When it comes to blind digital submissions, I tend to lean towards the side of "I don't have time for that, so please don't do it". Yet, someone related to this release felt the need to give it a try so I had some time and decided to give it a listen. I'm not sure who sent me this because the press release as a PDF and the return email weren't the same but I'm glad that they sort of broke one of my unwritten rules because this just shreds. I only feel badly for all of the other people out there who should happen to send me digital submissions blindly because this has set a standard that is going to be very hard to reach.
The music of Politess is violent. It's heavy and filled with screaming. On the surface it falls somewhere between hardcore and metal. At times, it has those hardcore-borderline-punk sounds of something like Sick Of It All, and yet at other times you can just hear the piercing metal of a band such as Nora. It's Every Time I Die on some level and some combination of other bands I just haven't heard yet. It's a band on Equal Vision Records back when they were still releasing quality music and I was keeping up with them, or just anything from what I consider to be the glory days of when hardcore met metal. (Though the scene never really disappeared, I did)
What you have to understand though is that as great as this is at just being fast, heavy, kicking you in the teeth the entire time it is played at maximum volume there is also this other side to it, a side which you cannot put your finger on but there are audio clips and horns (which I believe there is at least a saxophone) A shining example of how this can remain so hard and yet have these other factors to it is a song such as "LA PATÈRE", which is almost at the end.
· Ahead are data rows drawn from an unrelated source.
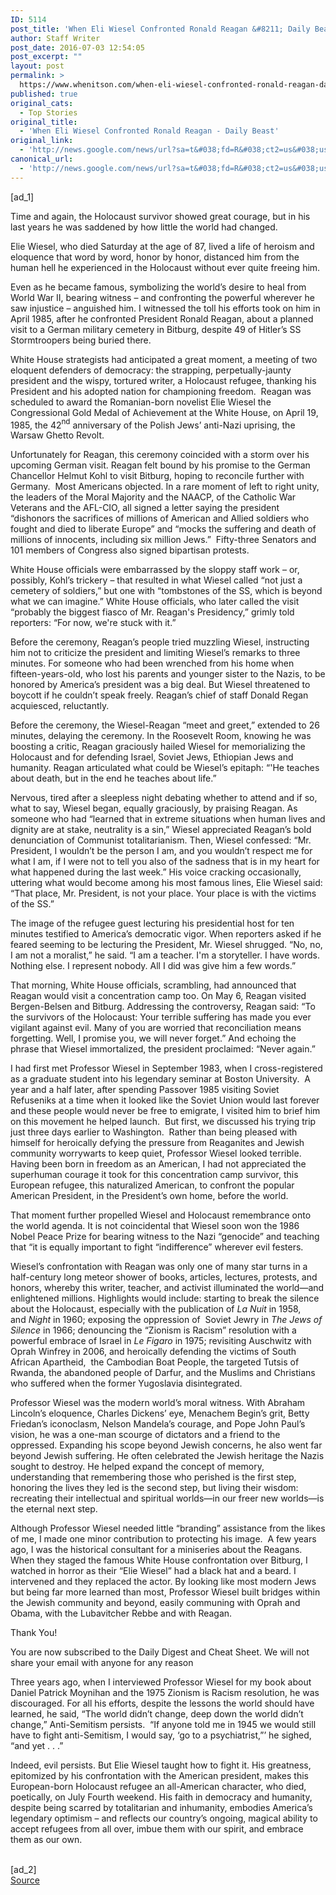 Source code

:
 ```yaml
---
ID: 5114
post_title: 'When Eli Wiesel Confronted Ronald Reagan &#8211; Daily Beast'
author: Staff Writer
post_date: 2016-07-03 12:54:05
post_excerpt: ""
layout: post
permalink: >
  https://www.whenitson.com/when-eli-wiesel-confronted-ronald-reagan-daily-beast/
published: true
original_cats:
  - Top Stories
original_title:
  - 'When Eli Wiesel Confronted Ronald Reagan - Daily Beast'
original_link:
  - 'http://news.google.com/news/url?sa=t&#038;fd=R&#038;ct2=us&#038;usg=AFQjCNFPl1U_ZaerfdzemcIXQODVj237iQ&#038;clid=c3a7d30bb8a4878e06b80cf16b898331&#038;cid=52779146768461&#038;ei=4Ap5V5D9GoLShAGk06SABA&#038;url=http://www.thedailybeast.com/articles/2016/07/03/when-eli-wiesel-took-on-ronald-reagan.html'
canonical_url:
  - 'http://news.google.com/news/url?sa=t&#038;fd=R&#038;ct2=us&#038;usg=AFQjCNFPl1U_ZaerfdzemcIXQODVj237iQ&#038;clid=c3a7d30bb8a4878e06b80cf16b898331&#038;cid=52779146768461&#038;ei=4Ap5V5D9GoLShAGk06SABA&#038;url=http://www.thedailybeast.com/articles/2016/07/03/when-eli-wiesel-took-on-ronald-reagan.html'
---
```

 [ad_1]
<br><p>Time and again, the Holocaust survivor showed great courage, but in his last years he was saddened by how little the world had changed.</p><div readability="137.17085247575"><div class="wrapper text" readability="38"><p><span class="s1">Elie Wiesel, who died Saturday at the age of 87, lived a life of heroism and eloquence that word by word, honor by honor, distanced him from the human hell he experienced in the Holocaust without ever quite freeing him. </span></p></div><div class="wrapper text" readability="40"><p><span class="s1">Even as he became famous, symbolizing the world’s desire to heal from World War II, bearing witness – and confronting the powerful wherever he saw injustice – anguished him. I witnessed the toll his efforts took on him in April 1985, after he confronted President Ronald Reagan, about a planned visit to a German military cemetery in Bitburg, despite 49 of Hitler’s SS Stormtroopers being buried there. </span></p></div><div class="wrapper text" readability="44"><p><span class="s1">White House strategists had anticipated a great moment, a meeting of two eloquent defenders of democracy: the strapping, perpetually-jaunty president and the wispy, tortured writer, a Holocaust refugee, thanking his President and his adopted nation for championing freedom.  Reagan was scheduled to award the Romanian-born novelist Elie Wiesel the Congressional Gold Medal of Achievement at the White House, on April 19, 1985, the 42</span><span class="s2"><sup>nd</sup></span><span class="s1"> anniversary of the Polish Jews’ anti-Nazi uprising, the Warsaw Ghetto Revolt. </span></p></div><div class="wrapper text" readability="40.544444444444"><p><span class="s1">Unfortunately for Reagan, this ceremony coincided with a storm over his upcoming German visit. Reagan felt bound by his promise to the German Chancellor Helmut Kohl to visit Bitburg, hoping to reconcile further with Germany.  Most Americans objected. In a rare moment of left to right unity, the leaders of the Moral Majority and the NAACP, of the Catholic War Veterans and the AFL-CIO, all signed <a><span class="s3">a letter</span></a> saying the president “dishonors the sacrifices of millions of American and Allied soldiers who fought and died to liberate Europe” and “mocks the suffering and death of millions of innocents, including six million Jews.”  Fifty-three Senators and 101 members of Congress also signed bipartisan protests.</span></p></div><div class="wrapper text" readability="40.53488372093"><p><span class="s1">White House officials were embarrassed by the sloppy staff work – or, possibly, Kohl’s trickery – that resulted in what Wiesel <a><span class="s3">called</span></a> “not just a cemetery of soldiers,” but one with “tombstones of the SS, which is beyond what we can imagine.” White House officials, who later called the visit “probably the biggest fiasco of Mr. Reagan's Presidency,” grimly told <a><span class="s3">reporters</span></a>: “For now, we're stuck with it.”  </span></p></div><div class="wrapper text" readability="40"><p><span class="s1">Before the ceremony, Reagan’s people tried muzzling Wiesel, instructing him not to criticize the president and limiting Wiesel’s remarks to three minutes. For someone who had been wrenched from his home when fifteen-years-old, who lost his parents and younger sister to the Nazis, to be honored by America’s president was a big deal. But Wiesel threatened to boycott if he couldn’t speak freely. Reagan’s chief of staff Donald Regan acquiesced, reluctantly.</span></p></div><div class="wrapper text" readability="43"><p><span class="s1">Before the ceremony, the Wiesel-Reagan “meet and greet,” extended to 26 minutes, delaying the ceremony. In the Roosevelt Room, knowing he was boosting a critic, Reagan graciously hailed Wiesel for memorializing the Holocaust and for defending Israel, Soviet Jews, Ethiopian Jews and humanity. Reagan articulated what could be Wiesel’s epitaph: “'He teaches about death, but in the end he teaches about life.” </span></p></div><div class="wrapper text" readability="50"><p><span class="s1">Nervous, tired after a sleepless night debating whether to attend and if so, what to say, Wiesel began, equally graciously, by praising Reagan. As someone who had “learned that in extreme situations when human lives and dignity are at stake, neutrality is a sin,” Wiesel appreciated Reagan’s bold denunciation of Communist totalitarianism. Then, Wiesel confessed: “Mr. President, I wouldn’t be the person I am, and you wouldn’t respect me for what I am, if I were not to tell you also of the sadness that is in my heart for what happened during the last week.” His voice cracking occasionally, uttering what would become among his most famous lines, Elie Wiesel said: “That place, Mr. President, is not your place. Your place is with the victims of the SS.”</span></p>
</div><div class="wrapper text" readability="38.0859375"><p><span class="s1">The image of the refugee guest lecturing his presidential host for ten minutes testified to America’s democratic vigor. When <a><span class="s3">reporters</span></a> asked if he feared seeming to be lecturing the President, Mr. Wiesel shrugged. “No, no, I am not a moralist,” he said. “I am a teacher. I'm a storyteller. I have words. Nothing else. I represent nobody. All I did was give him a few words.”</span></p></div><div class="wrapper text" readability="40.807843137255"><p><span class="s1">That morning, White House officials, scrambling, had announced that Reagan would visit a concentration camp too. On May 6, Reagan visited Bergen-Belsen and Bitburg. <a><span class="s3">Addressing the controversy</span></a>, Reagan said: “To the survivors of the Holocaust: Your terrible suffering has made you ever vigilant against evil. Many of you are worried that reconciliation means forgetting. Well, I promise you, we will never forget.” And echoing the phrase that Wiesel immortalized, the president proclaimed: “Never again.”</span></p></div><div class="wrapper text" readability="46"><p><span class="s1">I had first met Professor Wiesel in September 1983, when I cross-registered as a graduate student into his legendary seminar at Boston University.  A year and a half later, after spending Passover 1985 visiting Soviet Refuseniks at a time when it looked like the Soviet Union would last forever and these people would never be free to emigrate, I visited him to brief him on this movement he helped launch.  But first, we discussed his trying trip just three days earlier to Washington.  Rather than being pleased with himself for heroically defying the pressure from Reaganites and Jewish community worrywarts to keep quiet, Professor Wiesel looked terrible. Having been born in freedom as an American, I had not appreciated the superhuman courage it took for this concentration camp survivor, this European refugee, this naturalized American, to confront the popular American President, in the President’s own home, before the world. </span></p></div><div class="wrapper text" readability="34"><p><span class="s1">That moment further propelled Wiesel and Holocaust remembrance onto the world agenda. It is not coincidental that Wiesel soon won the 1986 Nobel Peace Prize for bearing witness to the Nazi “genocide” and teaching that “it is equally important to fight “indifference” wherever evil festers.</span></p></div><div class="wrapper text" readability="49"><p><span class="s1">Wiesel’s confrontation with Reagan was only one of many </span><span class="s4">star turns in a half-century long meteor shower of books, articles, lectures, protests, and honors, whereby this writer, teacher, and activist illuminated the world—and enlightened millions. </span><span class="s1">Highlights would include: starting to break the silence about the Holocaust, especially with the publication of <i>La Nuit </i>in 1958, and <i>Night </i>in 1960; exposing the oppression of  Soviet Jewry in<i> The Jews of Silence </i>in 1966; denouncing the “Zionism is Racism” resolution with a powerful embrace of Israel in <i>Le Figaro </i>in 1975; revisiting Auschwitz with Oprah Winfrey in 2006, and heroically defending the victims of South African Apartheid,  the Cambodian Boat People, the targeted Tutsis of Rwanda, the abandoned people of Darfur, and the Muslims and Christians who suffered when the former Yugoslavia disintegrated.</span></p></div><div class="wrapper text" readability="45"><p><span class="s1">Professor Wiesel was the modern world’s moral witness. With Abraham Lincoln’s eloquence, Charles Dickens’ eye, Menachem Begin’s grit, Betty Friedan’s iconoclasm, Nelson Mandela’s courage, and Pope John Paul’s vision, he was a one-man scourge of dictators and a friend to the oppressed. Expanding his scope beyond Jewish concerns, he also went far beyond Jewish suffering. He often celebrated the Jewish heritage the Nazis sought to destroy. He helped expand the concept of memory, understanding that remembering those who perished is the first step, honoring the lives they led is the second step, but living their wisdom: recreating their intellectual and spiritual worlds—in our freer new worlds—is the eternal next step.</span></p></div><div class="wrapper text" readability="41"><p><span class="s1">Although Professor Wiesel needed little “branding” assistance from the likes of me, I made one minor contribution to protecting his image.  A few years ago, I was the historical consultant for a miniseries about the Reagans. When they staged the famous White House confrontation over Bitburg, I watched in horror as their “Elie Wiesel” had a black hat and a beard. I intervened and they replaced the actor. By looking like most modern Jews but being far more learned than most, Professor Wiesel built bridges within the Jewish community and beyond, easily communing with Oprah and Obama, with the Lubavitcher Rebbe and with Reagan.</span></p></div><div class="InlineNewsletter InlineNewsletter_standard"><div class="InlineNewsletter-main" readability="30.261282660333"><div class="InlineNewsletter-final" readability="8"><p>Thank You!</p><p>You are now subscribed to the Daily Digest and Cheat Sheet. We will not share your email with anyone for any reason</p></div></div></div><div class="wrapper text" readability="45.331950207469"><p><span class="s1">Three years ago, when I interviewed Professor Wiesel for <a><span class="s3">my book</span></a> about Daniel Patrick Moynihan and the 1975 Zionism is Racism resolution, he was discouraged. For all his efforts, despite the lessons the world should have learned, he said, “The world didn’t change, deep down the world didn’t change,” Anti-Semitism persists.  “If anyone told me in 1945 we would still have to fight anti-Semitism, I would say, ‘go to a psychiatrist,”’ he sighed, “and yet . . .”</span></p></div><div class="wrapper text" readability="46"><p><span class="s1">Indeed, evil persists. But Elie Wiesel taught how to fight it. His greatness, epitomized by his confrontation with the American president, makes this European-born Holocaust refugee an all-American character, who died, poetically, on July Fourth weekend. His faith in democracy and humanity, despite being scarred by totalitarian and inhumanity, embodies America’s legendary optimism – and reflects our country’s ongoing, magical ability to accept refugees from all over, imbue them with our spirit, and embrace them as our own.</span></p></div></div>
<br>[ad_2]
<br><a href="http://news.google.com/news/url?sa=t&#038;fd=R&#038;ct2=us&#038;usg=AFQjCNFPl1U_ZaerfdzemcIXQODVj237iQ&#038;clid=c3a7d30bb8a4878e06b80cf16b898331&#038;cid=52779146768461&#038;ei=4Ap5V5D9GoLShAGk06SABA&#038;url=http://www.thedailybeast.com/articles/2016/07/03/when-eli-wiesel-took-on-ronald-reagan.html">Source </a>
And so when you think of bands that have that hardcore presence to them (Because whatever combination of metal and punk this might take on, it is hardcore at its roots) one of two big ones come to mind for me when I think of what is added in extra to these Politess songs. On one hand, the horns make me think of Dillinger Escape Plan but this album comes off more in the way that hearing Dillinger Escape Plan for the first time did than actually being a copy of them. And the other is Backstabbers Inc, who I perhaps know best for their use of audio clips though Politess does not use them the same way either (Though there is one I like about Alice in Wonderland)
I'm sure that at some point people thought that the hardcore scene was over and probably different people have thought it on different occasions. And yet bands like Politess continue to prove them wrong as this music stays alive by taking on sounds previously unheard of and yet delivered in the most powerful of ways. You can't just spice up the hardcore scene by throwing in some random sounds (Sorry, Folly) and this album by Politess just proves that what is old can be new again and there is still room left to be impressed because I am just so impressed and thrilled by these songs.